Data items:
======

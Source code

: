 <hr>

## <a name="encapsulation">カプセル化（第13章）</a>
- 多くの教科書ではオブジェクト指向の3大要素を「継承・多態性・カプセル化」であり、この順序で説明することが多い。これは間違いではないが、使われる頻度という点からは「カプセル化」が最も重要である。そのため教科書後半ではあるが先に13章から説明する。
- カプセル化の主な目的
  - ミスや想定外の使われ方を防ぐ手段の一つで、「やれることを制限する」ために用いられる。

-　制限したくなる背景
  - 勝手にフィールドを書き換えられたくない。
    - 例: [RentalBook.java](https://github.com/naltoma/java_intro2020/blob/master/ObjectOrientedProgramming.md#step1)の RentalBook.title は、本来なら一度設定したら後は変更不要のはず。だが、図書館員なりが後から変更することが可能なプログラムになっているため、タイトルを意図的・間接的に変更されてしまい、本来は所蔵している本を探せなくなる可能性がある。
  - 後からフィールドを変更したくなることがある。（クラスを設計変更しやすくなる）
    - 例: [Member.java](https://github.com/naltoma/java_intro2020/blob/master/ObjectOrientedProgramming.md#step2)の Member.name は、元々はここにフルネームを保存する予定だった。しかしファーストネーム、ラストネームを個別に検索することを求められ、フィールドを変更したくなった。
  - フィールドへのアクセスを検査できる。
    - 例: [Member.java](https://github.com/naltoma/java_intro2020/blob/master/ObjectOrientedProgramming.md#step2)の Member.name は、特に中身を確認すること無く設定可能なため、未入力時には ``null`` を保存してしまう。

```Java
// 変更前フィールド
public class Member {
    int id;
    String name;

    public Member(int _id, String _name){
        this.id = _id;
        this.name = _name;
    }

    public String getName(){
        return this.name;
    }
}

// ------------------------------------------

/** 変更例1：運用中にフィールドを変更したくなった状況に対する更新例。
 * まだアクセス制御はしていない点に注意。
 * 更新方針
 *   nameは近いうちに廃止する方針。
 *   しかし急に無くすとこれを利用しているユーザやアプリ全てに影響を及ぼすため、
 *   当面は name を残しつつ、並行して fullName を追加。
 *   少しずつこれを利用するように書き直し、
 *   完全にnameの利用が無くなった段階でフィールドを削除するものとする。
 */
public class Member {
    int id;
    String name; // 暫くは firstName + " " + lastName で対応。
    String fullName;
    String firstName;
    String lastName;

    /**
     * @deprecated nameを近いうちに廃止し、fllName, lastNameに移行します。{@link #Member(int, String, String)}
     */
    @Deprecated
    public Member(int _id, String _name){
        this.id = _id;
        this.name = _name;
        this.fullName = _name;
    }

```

======

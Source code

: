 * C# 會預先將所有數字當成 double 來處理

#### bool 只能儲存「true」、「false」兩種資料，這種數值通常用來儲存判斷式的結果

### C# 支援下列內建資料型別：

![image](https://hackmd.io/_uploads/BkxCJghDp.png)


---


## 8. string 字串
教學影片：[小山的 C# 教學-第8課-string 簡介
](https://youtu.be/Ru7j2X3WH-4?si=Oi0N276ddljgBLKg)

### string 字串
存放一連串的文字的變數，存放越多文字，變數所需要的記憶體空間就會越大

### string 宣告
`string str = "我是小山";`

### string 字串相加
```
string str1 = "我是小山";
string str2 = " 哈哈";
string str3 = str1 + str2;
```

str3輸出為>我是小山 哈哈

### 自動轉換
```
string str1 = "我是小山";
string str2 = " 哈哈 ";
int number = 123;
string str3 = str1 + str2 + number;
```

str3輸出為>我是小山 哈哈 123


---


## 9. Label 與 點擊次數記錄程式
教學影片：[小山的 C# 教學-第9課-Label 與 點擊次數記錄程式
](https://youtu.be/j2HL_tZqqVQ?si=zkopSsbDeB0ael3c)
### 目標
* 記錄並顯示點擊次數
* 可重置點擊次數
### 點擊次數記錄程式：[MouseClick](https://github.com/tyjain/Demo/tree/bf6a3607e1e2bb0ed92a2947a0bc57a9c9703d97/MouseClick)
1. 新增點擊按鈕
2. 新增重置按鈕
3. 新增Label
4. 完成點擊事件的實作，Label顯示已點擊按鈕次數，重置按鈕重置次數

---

======

Exercise requirements
Search the data for the word "firstName" and copy each line where it appears.

Output
    String name; // 暫くは firstName + " " + lastName で対応。
    String firstName;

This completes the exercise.